IndisputableMonolith.ClassicalBridge.Fluids.LNALSemantics
The LNALSemantics module supplies the spatial execution semantics for LNAL voxels in the 2D fluids bridge. It defines one-voxel LNAL steps on (Reg6 × Aux5) states together with maps such as independent and listenNoopProgram that lift the operations to a field. Researchers assembling the discrete 2D Navier-Stokes pipeline cite it as the M2 encoding layer. The module consists entirely of definitions that compose the voxel-level operations imported from the LNAL core and the Galerkin2D truncation.
claimThe module defines the spatial LNAL semantics on the state space of arrays of voxels in $Reg_6 × Aux_5$, equipped with the one-step execution map $voxelStep : Reg_6 × Aux_5 → Reg_6 × Aux_5$ and the spatially independent lift $independent$ that applies the step uniformly across the field.
background
This module occupies the M2 slot in the ClassicalBridge.Fluids hierarchy.

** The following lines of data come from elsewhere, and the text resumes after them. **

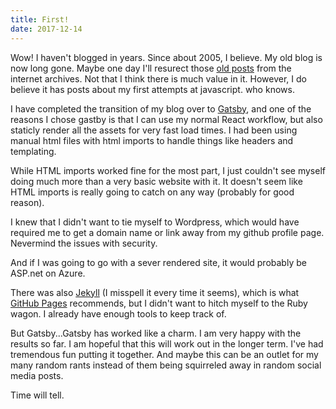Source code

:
 ```yaml
---
title: First!
date: 2017-12-14
---
```


Wow! I haven't blogged in years. Since about 2005, I believe. My old blog is now long gone. Maybe one day I'll resurect those [old posts](https://web.archive.org/web/*/http://mctphysics.com/) from the internet archives. Not that I think there is much value in it. However, I do believe it has posts about my first attempts at javascript. who knows.

I have completed the transition of my blog over to [Gatsby](https://www.gatsbyjs.org/), and one of the reasons I chose gastby is that I can use my normal React workflow, but also staticly render all the assets for very fast load times. I had been using manual html files with html imports to handle things like headers and templating.

While HTML imports worked fine for the most part, I just couldn't see myself doing much more than a very basic website with it. It doesn't seem like HTML imports is really going to catch on any way (probably for good reason).

I knew that I didn't want to tie myself to Wordpress, which would have required me to get a domain name or link away from my github profile page. Nevermind the issues with security.

And if I was going to go with a sever rendered site, it would probably be ASP.net on Azure.

There was also [Jekyll](https://jekyllrb.com/) (I misspell it every time it seems), which is what [GitHub Pages](https://help.github.com/articles/using-jekyll-as-a-static-site-generator-with-github-pages/) recommends, but I didn't want to hitch myself to the Ruby wagon. I already have enough tools to keep track of.

But Gatsby...Gatsby has worked like a charm. I am very happy with the results so far. I am hopeful that this will work out in the longer term. I've had tremendous fun putting it together. And maybe this can be an outlet for my many random rants instead of them being squirreled away in random social media posts.

Time will tell.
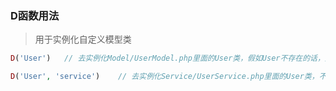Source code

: ### D函数用法
>用于实例化自定义模型类

```php
D('User')   // 去实例化Model/UserModel.php里面的User类，假如User不存在的话，则自动实例化Model这个基类

D('User', 'service')    // 去实例化Service/UserService.php里面的User类，不存在的话同上
```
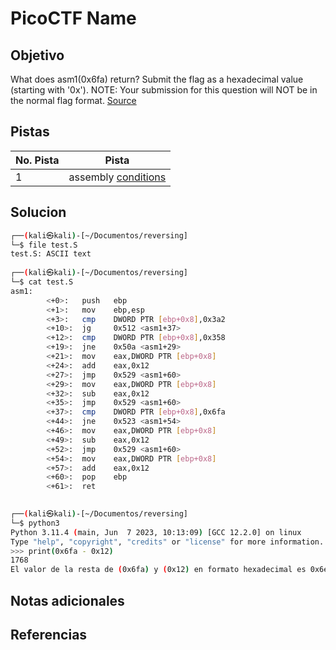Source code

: # PicoCTF Name

## Objetivo
What does asm1(0x6fa) return? Submit the flag as a hexadecimal value (starting with '0x'). NOTE: Your submission for this question will NOT be in the normal flag format. [Source](https://jupiter.challenges.picoctf.org/static/b41e08fc19ceb9d0466ebd68d36c5630/test.S)

## Pistas

| No. Pista | Pista                                                                                              |
| --------- | -------------------------------------------------------------------------------------------------- |
| 1         | assembly [conditions](https://www.tutorialspoint.com/assembly_programming/assembly_conditions.htm) |


## Solucion
```bash
┌──(kali㉿kali)-[~/Documentos/reversing]
└─$ file test.S
test.S: ASCII text
                                                                                       
┌──(kali㉿kali)-[~/Documentos/reversing]
└─$ cat test.S    
asm1:
        <+0>:   push   ebp
        <+1>:   mov    ebp,esp
        <+3>:   cmp    DWORD PTR [ebp+0x8],0x3a2
        <+10>:  jg     0x512 <asm1+37>
        <+12>:  cmp    DWORD PTR [ebp+0x8],0x358
        <+19>:  jne    0x50a <asm1+29>
        <+21>:  mov    eax,DWORD PTR [ebp+0x8]
        <+24>:  add    eax,0x12
        <+27>:  jmp    0x529 <asm1+60>
        <+29>:  mov    eax,DWORD PTR [ebp+0x8]
        <+32>:  sub    eax,0x12
        <+35>:  jmp    0x529 <asm1+60>
        <+37>:  cmp    DWORD PTR [ebp+0x8],0x6fa
        <+44>:  jne    0x523 <asm1+54>
        <+46>:  mov    eax,DWORD PTR [ebp+0x8]
        <+49>:  sub    eax,0x12
        <+52>:  jmp    0x529 <asm1+60>
        <+54>:  mov    eax,DWORD PTR [ebp+0x8]
        <+57>:  add    eax,0x12
        <+60>:  pop    ebp
        <+61>:  ret    

                                                                                       
┌──(kali㉿kali)-[~/Documentos/reversing]
└─$ python3            
Python 3.11.4 (main, Jun  7 2023, 10:13:09) [GCC 12.2.0] on linux
Type "help", "copyright", "credits" or "license" for more information.
>>> print(0x6fa - 0x12)
1768
El valor de la resta de (0x6fa) y (0x12) en formato hexadecimal es 0x6e8
```

## Notas adicionales

## Referencias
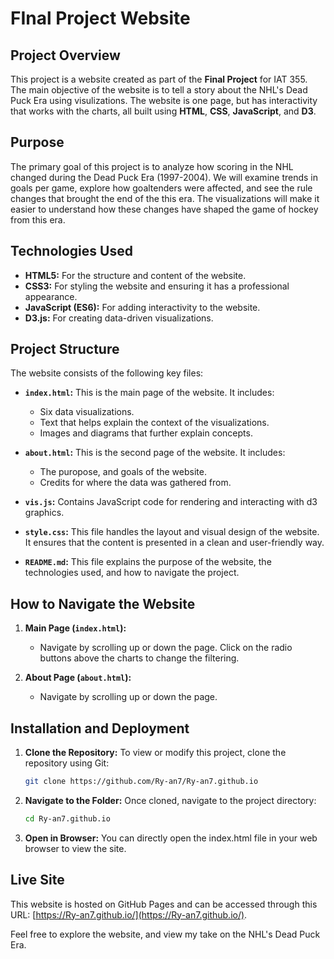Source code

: # **FInal Project Website**

## **Project Overview**
This project is a website created as part of the **Final Project** for IAT 355. The main objective of the website is to tell a story about the NHL's Dead Puck Era using visulizations. The website is one page, but has interactivity that works with the charts, all built using **HTML**, **CSS**, **JavaScript**, and **D3**.

## **Purpose**
The primary goal of this project is to analyze how scoring in the NHL changed during the Dead Puck Era (1997-2004). We will examine trends in goals per game, explore how goaltenders were affected, and see the rule changes that brought the end of the this era. The visualizations will make it easier to understand how these changes have shaped the game of hockey from this era.

## **Technologies Used**
- **HTML5:** For the structure and content of the website.
- **CSS3:** For styling the website and ensuring it has a professional appearance.
- **JavaScript (ES6):** For adding interactivity to the website.
- **D3.js:** For creating data-driven visualizations.

## **Project Structure**
The website consists of the following key files:

- **`index.html`:** This is the main page of the website. It includes:
  - Six data visualizations. 
  - Text that helps explain the context of the visualizations.
  - Images and diagrams that further explain concepts.

- **`about.html`:** This is the second page of the website. It includes:
  - The puropose, and goals of the website.
  - Credits for where the data was gathered from.

- **`vis.js`:** Contains JavaScript code for rendering and interacting with d3 graphics.

- **`style.css`:** This file handles the layout and visual design of the website. It ensures that the content is presented in a clean and user-friendly way.

- **`README.md`:** This file explains the purpose of the website, the technologies used, and how to navigate the project.

## **How to Navigate the Website**
1. **Main Page (`index.html`):**
   - Navigate by scrolling up or down the page. Click on the radio buttons above the charts to change the filtering.

2. **About Page (`about.html`):**
   - Navigate by scrolling up or down the page.

## **Installation and Deployment**
1. **Clone the Repository:**
   To view or modify this project, clone the repository using Git:
   ```bash
   git clone https://github.com/Ry-an7/Ry-an7.github.io
   ```
2. **Navigate to the Folder:** Once cloned, navigate to the project directory:

    ``` bash
    cd Ry-an7.github.io
    ```
3. **Open in Browser:** You can directly open the index.html file in your web browser to view the site.

## **Live Site**
This website is hosted on GitHub Pages and can be accessed through this URL: [https://Ry-an7.github.io/](https://Ry-an7.github.io/).

Feel free to explore the website, and view my take on the NHL's Dead Puck Era.
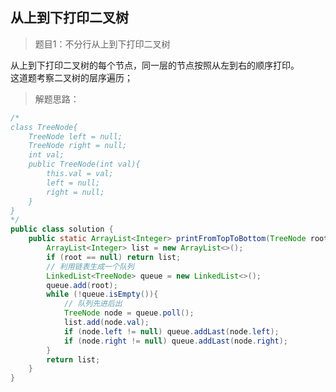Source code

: <link href="markdown.css" rel="stylesheet"></link>

## 从上到下打印二叉树
> 题目1：不分行从上到下打印二叉树  
 
从上到下打印二叉树的每个节点，同一层的节点按照从左到右的顺序打印。  
这道题考察二叉树的层序遍历；

> 解题思路： 
```java
/*
class TreeNode{
    TreeNode left = null;
    TreeNode right = null;
    int val;
    public TreeNode(int val){
        this.val = val;
        left = null;
        right = null;
    }
}
*/
public class solution {
    public static ArrayList<Integer> printFromTopToBottom(TreeNode root){
        ArrayList<Integer> list = new ArrayList<>();
        if (root == null) return list;
        // 利用链表生成一个队列
        LinkedList<TreeNode> queue = new LinkedList<>();
        queue.add(root);
        while (!queue.isEmpty()){
            // 队列先进后出
            TreeNode node = queue.poll();
            list.add(node.val);
            if (node.left != null) queue.addLast(node.left);
            if (node.right != null) queue.addLast(node.right);
        }
        return list;
    }
}

```
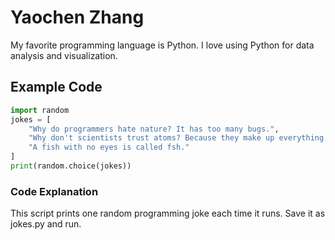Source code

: # Yaochen Zhang

My favorite programming language is Python. I love using Python for data analysis and visualization.

## Example Code

```python
import random
jokes = [
    "Why do programmers hate nature? It has too many bugs.",
    "Why don't scientists trust atoms? Because they make up everything!",
    "A fish with no eyes is called fsh."
]
print(random.choice(jokes))
```

### Code Explanation

This script prints one random programming joke each time it runs. Save it as jokes.py and run.

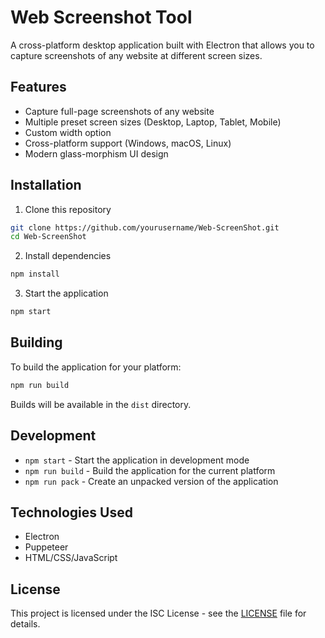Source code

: # Web Screenshot Tool

A cross-platform desktop application built with Electron that allows you to capture screenshots of any website at different screen sizes.

## Features

- Capture full-page screenshots of any website
- Multiple preset screen sizes (Desktop, Laptop, Tablet, Mobile)
- Custom width option
- Cross-platform support (Windows, macOS, Linux)
- Modern glass-morphism UI design

## Installation

1. Clone this repository

```bash
git clone https://github.com/yourusername/Web-ScreenShot.git
cd Web-ScreenShot
```

2. Install dependencies

```bash
npm install
```

3. Start the application

```bash
npm start
```

## Building

To build the application for your platform:

```bash
npm run build
```

Builds will be available in the `dist` directory.

## Development

- `npm start` - Start the application in development mode
- `npm run build` - Build the application for the current platform
- `npm run pack` - Create an unpacked version of the application

## Technologies Used

- Electron
- Puppeteer
- HTML/CSS/JavaScript

## License

This project is licensed under the ISC License - see the [LICENSE](LICENSE) file for details.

It imports the finite-dimensional Galerkin2D model, which supplies a Fourier-mode truncated state space for 2D incompressible Navier-Stokes on the torus together with the algebraic energy identity for the inviscid case. It also imports the LNAL core that defines the single-voxel virtual machine acting on pairs $(Reg_6 × Aux_5)$. The module extends these ingredients to a spatial array of such voxels, furnishing the bridge-local interface for field evolution under LNAL rules.
proof idea
This is a definition module, no proofs.
why it matters in Recognition Science
The module supplies the LNAL encoding and semantics (M2) required by the top-level composition theorem in Regularity2D, which assembles Galerkin2D (M1), LNAL semantics (M2), one-step simulation (M3), CPM instantiation (M4) and continuum packaging (M5) into an abstract existence result for continuum solutions. It is also imported by Simulation2D to state the one-step simulation bridge between the discrete Galerkin model and the spatial LNAL execution semantics.
scope and limits
- Does not prove analytic correctness of the LNAL simulation against the Navier-Stokes equations.
- Does not address the continuum limit or any regularity statements.
- Does not incorporate viscous dissipation or external forcing terms.
- Does not establish conservation laws beyond those inherited from the imported Galerkin identities.